▸ Action item
Using the entries that follow, report the number of lines that include the string "textbf", without any other text.

▸ Information shown
[Start of section]

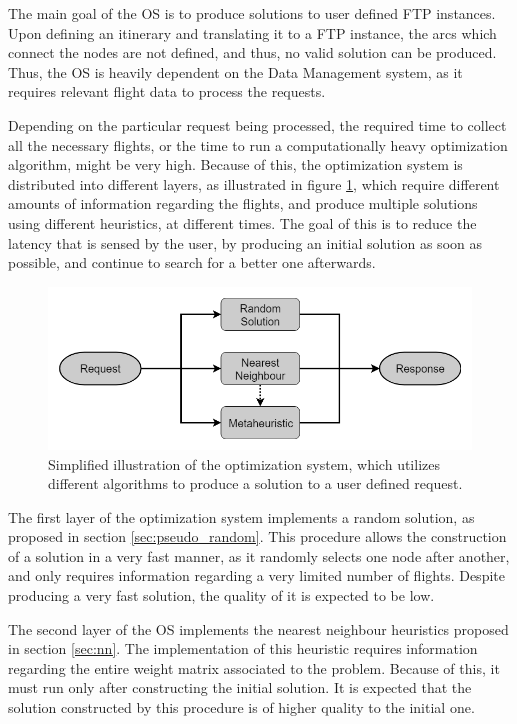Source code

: The main goal of the \ac{OS} is to produce solutions to user defined FTP instances. Upon defining an itinerary and translating it to a FTP instance, the arcs which connect the nodes are not defined, and thus, no valid solution can be produced. Thus, the OS is heavily dependent on the Data Management system, as it requires relevant flight data to process the requests. 

Depending on the particular request being processed, the required time to collect all the necessary flights, or the time to run a computationally heavy optimization algorithm, might be very high. Because of this, the optimization system is distributed into different layers, as illustrated in figure \ref{fig:optimization_system}, which require different amounts of information regarding the flights, and produce multiple solutions using different heuristics, at different times. The goal of this is to reduce the latency that is sensed by the user, by producing an initial solution as soon as possible, and continue to search for a better one afterwards.

\begin{figure}[htpb]
  \centering
  \includegraphics[width=\textwidth]{./Figures/system_design/utility.png}
  \caption{Simplified illustration of the optimization system, which utilizes different algorithms 
  to produce a solution to a user defined request.}
  \label{fig:optimization_system}  
\end{figure}

The first layer of the optimization system implements a random solution, as proposed in section \ref{sec:pseudo_random}. This procedure allows the construction of a solution in a very fast manner, as it randomly selects one node after another, and only requires information regarding a very limited number of flights. Despite producing a very fast solution, the quality of it is expected to be low.

The second layer of the OS implements the nearest neighbour heuristics proposed in section \ref{sec:nn}. The implementation of this heuristic requires information regarding the entire weight matrix associated to the problem. Because of this, it must run only after constructing the initial solution. It is expected that the solution constructed by this procedure is of higher quality to the initial one.

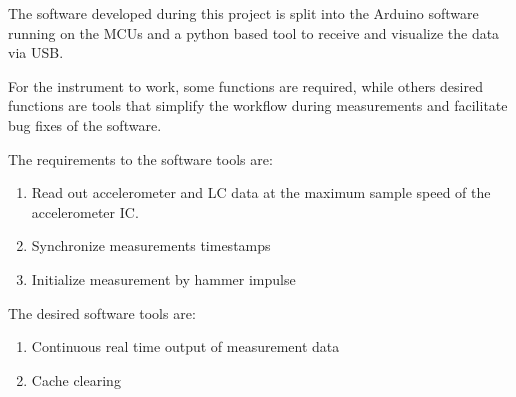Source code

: The software developed during this project is split into the Arduino software running on the \acs{MCU}s and a python based tool to receive and visualize the data via \ac{USB}.

For the instrument to work, some functions are required, while others desired functions are tools that simplify the workflow during measurements and facilitate bug fixes of the software.

The requirements to the software tools are:
\begin{enumerate}[label=\emph{m\arabic*}, itemindent=3em, labelsep=2em]
    \item Read out accelerometer and \ac{LC} data at the maximum sample speed of the accelerometer \ac{IC}. \label{req:read_out}
    \item Synchronize measurements timestamps\label{req:sync}
    \item Initialize measurement by hammer impulse\label{req:init}
\end{enumerate}

The desired software tools are:
\begin{enumerate}[label=\emph{w\arabic*}, itemindent=3em, labelsep=2em]
    \item Continuous real time output of measurement data\label{des:cont_out}
    \item Cache clearing\label{des:cache}
\end{enumerate}


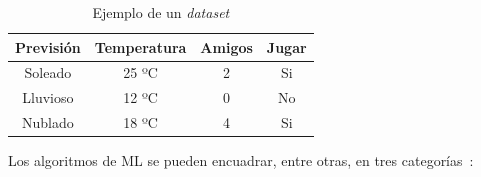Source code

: \documentclass[a4paper, 12pt]{book}
\begin{document}
 \begin{table}[]
     \centering
     \begin{tabular}{| c | c | c | c |}
            \hline
          Previsión & Temperatura & Amigos & Jugar\\
          \hline
           Soleado &  25 ºC & 2 & Si \\
           \hline
           Lluvioso &  12 ºC & 0 & No\\
           \hline
           Nublado &  18 ºC & 4 & Si\\
           \hline
     \end{tabular}
     \caption{Ejemplo de un \textit{dataset}}
     \label{tab:my_dataSet}
 \end{table}
 
 Los algoritmos de ML se pueden encuadrar, entre otras, en tres categorías~\cite{James2021}: 
\end{document}
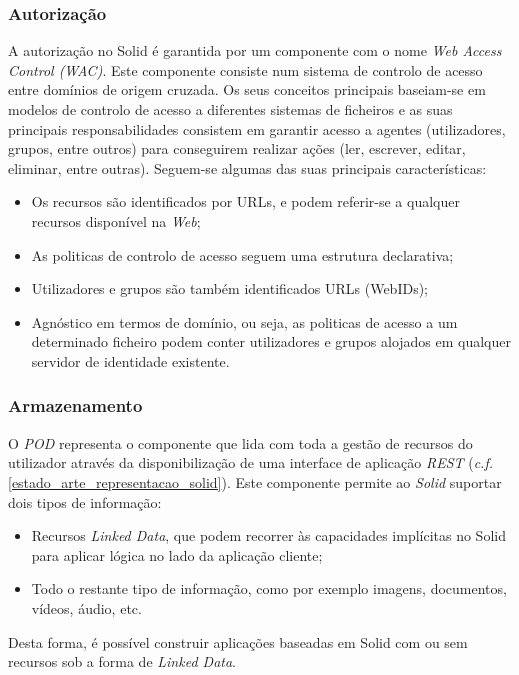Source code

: \subsubsection{Autorização}
A autorização no Solid é garantida por um componente com o nome \emph{Web Access Control (WAC)}. Este componente consiste num sistema de controlo de acesso entre domínios de origem cruzada. Os seus conceitos principais baseiam-se em modelos de controlo de acesso a diferentes sistemas de ficheiros e as suas principais responsabilidades consistem em garantir acesso a agentes (utilizadores, grupos, entre outros) para conseguirem realizar ações (ler, escrever, editar, eliminar, entre outras)\cite{solid_web_access_control}.
Seguem-se algumas das suas principais características:
\begin{itemize}
    \item Os recursos são identificados por URLs, e podem referir-se a qualquer recursos disponível na \emph{Web};
    \item As politicas de controlo de acesso seguem uma estrutura declarativa;
    \item Utilizadores e grupos são também identificados URLs (WebIDs);
    \item Agnóstico em termos de domínio, ou seja, as politicas de acesso a um determinado ficheiro podem conter utilizadores e grupos alojados em qualquer servidor de identidade existente.
\end{itemize}

\subsubsection{Armazenamento \label{subsection_solid_armazenamento}}
O \emph{POD} representa o componente que lida com toda a gestão de recursos do utilizador através da disponibilização de uma interface de aplicação \emph{REST} (\emph{c.f.} \ref{estado_arte_representacao_solid}). Este componente permite ao \emph{Solid} suportar dois tipos de informação:
\begin{itemize}
    \item Recursos \emph{Linked Data}, que podem recorrer às capacidades implícitas no Solid para aplicar lógica no lado da aplicação cliente;
    \item Todo o restante tipo de informação, como por exemplo imagens, documentos, vídeos, áudio, etc.
\end{itemize}

Desta forma, é possível construir aplicações baseadas em Solid com ou sem recursos sob a forma de \emph{Linked Data}\cite{solid_spec}.

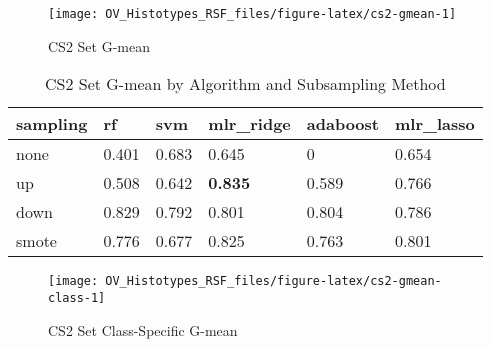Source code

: \documentclass[
]{report}
\begin{document}
\begin{figure}[H]

{\centering \texttt{[image: OV\_Histotypes\_RSF\_files/figure-latex/cs2-gmean-1]} 

}

\caption{CS2 Set G-mean}\label{fig:cs2-gmean}
\end{figure}

\begin{table}

\caption{\label{tab:cs2-gmean-table}CS2 Set G-mean by Algorithm and Subsampling Method}
\centering
\begin{tabular}[t]{l|l|l|l|l|l}
\hline
sampling & rf & svm & mlr\_ridge & adaboost & mlr\_lasso\\
\hline
none & 0.401 & 0.683 & 0.645 & 0 & 0.654\\
\hline
up & 0.508 & 0.642 & \textbf{0.835} & 0.589 & 0.766\\
\hline
down & 0.829 & 0.792 & 0.801 & 0.804 & 0.786\\
\hline
smote & 0.776 & 0.677 & 0.825 & 0.763 & 0.801\\
\hline
\end{tabular}
\end{table}

\begin{figure}[H]

{\centering \texttt{[image: OV\_Histotypes\_RSF\_files/figure-latex/cs2-gmean-class-1]} 

}

\caption{CS2 Set Class-Specific G-mean}\label{fig:cs2-gmean-class}
\end{figure}
\end{document}
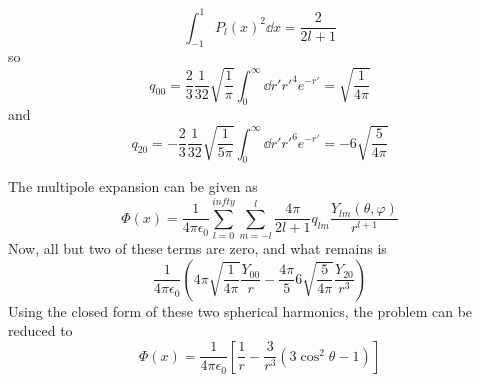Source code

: \documentclass[a4paper,twoside]{article}
\begin{document}
\begin{tcolorbox}[breakable]
    \begin{equation}
        \int_{-1}^{1} P_l(x)^2\dd{x} = \frac{2}{2l + 1}
    \end{equation}
    so
    \begin{equation}
        q_{00} = \frac{2}{3} \frac{1}{32} \sqrt{\frac{1}{\pi}} \int_0^{\infty} \dd{r'} r'^{4} e^{-r'} = \sqrt{\frac{1}{4 \pi}}
    \end{equation}
    and
    \begin{equation}
        q_{20} = - \frac{2}{3} \frac{1}{32} \sqrt{\frac{1}{5 \pi}} \int_0^{\infty} \dd{r'} r'^6 e^{-r'} = -6 \sqrt{\frac{5}{4 \pi}}
    \end{equation}

    The multipole expansion can be given as
    \begin{equation}
        \Phi(x) = \frac{1}{4 \pi \epsilon_0} \sum_{l=0}^{infty} \sum_{m=-l}^{l} \frac{4 \pi}{2 l + 1} q_{lm} \frac{Y_{lm}(\theta, \varphi)}{r^{l+1}}
    \end{equation}
    Now, all but two of these terms are zero, and what remains is
    \begin{equation}
        \frac{1}{4 \pi \epsilon_0} \left( 4 \pi \sqrt{\frac{1}{4 \pi}} \frac{Y_{00}}{r} - \frac{4 \pi}{5} 6 \sqrt{\frac{5}{4 \pi}} \frac{Y_{20}}{r^3}\right)
    \end{equation}
    Using the closed form of these two spherical harmonics, the problem can be reduced to
    \begin{equation}
        \Phi(x) = \frac{1}{4 \pi \epsilon_0} \left[ \frac{1}{r} - \frac{3}{r^3} \left( 3\cos^2\theta - 1 \right) \right]
    \end{equation}
\end{tcolorbox}
\end{document}
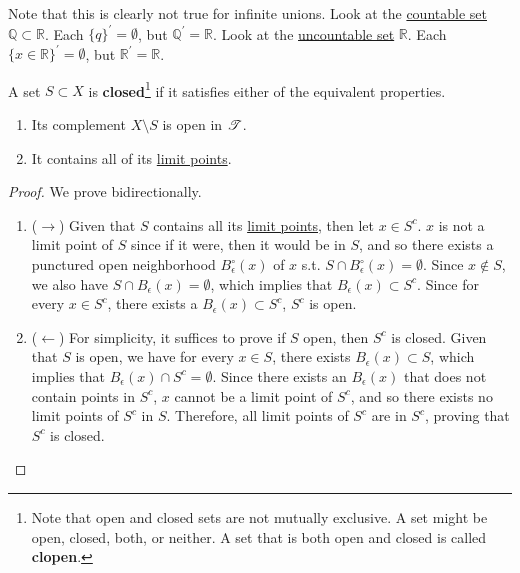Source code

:   Note that this is clearly not true for infinite unions. Look at the \hyperref[st-def:countable]{countable set} $\mathbb{Q} \subset \mathbb{R}$. Each $\{q\}^\prime = \emptyset$, but $\mathbb{Q}^\prime = \mathbb{R}$. Look at the \hyperref[st-def:uncountable-set]{uncountable set} $\mathbb{R}$. Each $\{x \in \mathbb{R}\}^\prime = \emptyset$, but $\mathbb{R}^\prime = \mathbb{R}$. 

  \begin{definition} 
		\label{def:closed}
    A set $S \subset X$ is \textbf{closed}\footnote{Note that open and closed sets are not mutually exclusive. A set might be open, closed, both, or neither. A set that is both open and closed is called \textbf{clopen}.} if it satisfies either of the equivalent properties. 
    \begin{enumerate}
      \item Its complement $X \setminus S$ is open in $\T$. 
      \item It contains all of its \hyperref[def:limit-point]{limit points}. 
    \end{enumerate}
  \end{definition}
  \begin{proof}
    We prove bidirectionally. 
    \begin{enumerate}
      \item ($\rightarrow$) Given that $S$ contains all its \hyperref[def:limit-point]{limit points}, then let $x \in S^c$. $x$ is not a limit point of $S$ since if it were, then it would be in $S$, and so there exists a punctured open neighborhood $B_\epsilon^\circ (x)$ of $x$ s.t. $S \cap B_\epsilon^\circ (x) = \emptyset$. Since $x \not\in S$, we also have $S \cap B_\epsilon (x) = \emptyset$, which implies that $B_\epsilon (x) \subset S^c$. Since for every $x \in S^c$, there exists a $B_\epsilon (x) \subset S^c$, $S^c$ is open. 

      \item ($\leftarrow$) For simplicity, it suffices to prove if $S$ open, then $S^c$ is closed. Given that $S$ is open, we have for every $x \in S$, there exists $B_\epsilon (x) \subset S$, which implies that $B_\epsilon (x) \cap S^c = \emptyset$. Since there exists an $B_\epsilon (x)$ that does not contain points in $S^c$, $x$ cannot be a limit point of $S^c$, and so there exists no limit points of $S^c$ in $S$. Therefore, all limit points of $S^c$ are in $S^c$, proving that $S^c$ is closed.  
    \end{enumerate}
  \end{proof}
  
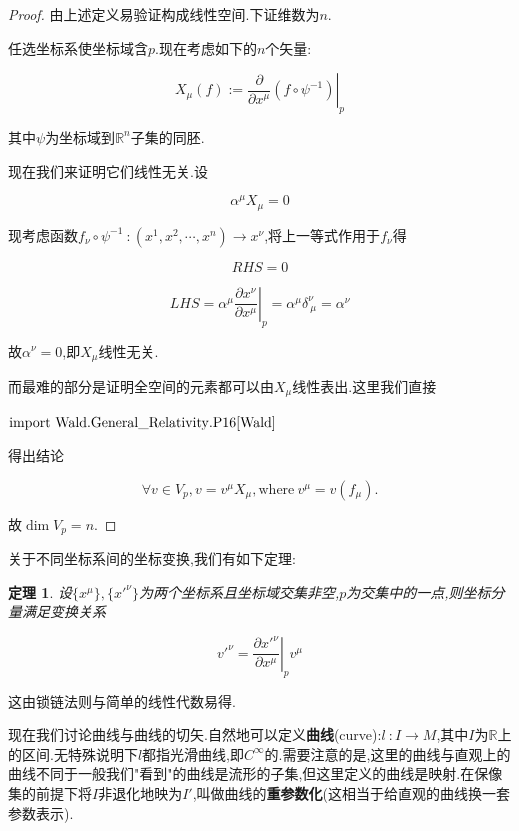 \documentclass[UTF8]{article}
\begin{document}
	\begin{proof}
		
		由上述定义易验证构成线性空间.下证维数为$n$.
		
		任选坐标系使坐标域含$p$.现在考虑如下的$n$个矢量:
		
		\[X_{\mu}(f) := \left.\frac{\partial}{\partial x^{\mu}} (f \circ \psi^{-1})\right|_{p}\]
		
		其中$\psi$为坐标域到$\mathbb{R}^n$子集的同胚.
		
		现在我们来证明它们线性无关.设
		
		\[\alpha^{\mu}X_{\mu} = 0\]
		
		现考虑函数$f_{\nu} \circ \psi^{-1}~:(x^1,x^2,\cdots,x^n) \to x^{\nu}$,将上一等式作用于$f_{\nu}$得
		
		\[RHS = 0\]
		
		\[LHS = \alpha^{\mu} \left.\frac{\partial x^{\nu}}{\partial x^{\mu}}\right|_{p} = \alpha^{\mu} \delta^{\nu}_{~\mu} = \alpha^{\nu}\]
		
		故$\alpha^{\nu} = 0$,即$X_{\mu}$线性无关.
		
		而最难的部分是证明全空间的元素都可以由$X_{\mu}$线性表出.这里我们直接
		
		$\mathrm{import~Wald.General\_Relativity.P16}\cite{Wald}$
		
		得出结论
		
		\[\forall v \in V_{p}, v = v^{\mu} X_{\mu}, \text{where}~v^{\mu} = v(f_{\mu}).\]
		
		故$\dim V_{p} = n$.
		
	\end{proof}
	
	关于不同坐标系间的坐标变换,我们有如下定理:
	
	\newtheorem*{coordinateTransform}{定理}
	
	\begin{coordinateTransform}
		
		设$\{x^\mu\},\{x'^{\nu}\}$为两个坐标系且坐标域交集非空,$p$为交集中的一点,则坐标分量满足变换关系
		
		\[v'^{\nu} = \left.\frac{\partial x'^{\nu}}{\partial x^{\mu}}\right|_{p} v^{\mu}\]
		
	\end{coordinateTransform}
	
	这由锁链法则与简单的线性代数易得.
	
	现在我们讨论曲线与曲线的切矢.自然地可以定义\textbf{曲线}(curve):$l~:I \to M$,其中$I$为$\mathbb{R}$上的区间.无特殊说明下$l$都指光滑曲线,即$C^{\infty}$的.需要注意的是,这里的曲线与直观上的曲线不同于一般我们"看到"的曲线是流形的子集,但这里定义的曲线是映射.在保像集的前提下将$I$非退化地映为$I'$,叫做曲线的\textbf{重参数化}(这相当于给直观的曲线换一套参数表示).
	
\end{document}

[End of section]

▸ Response to this task
3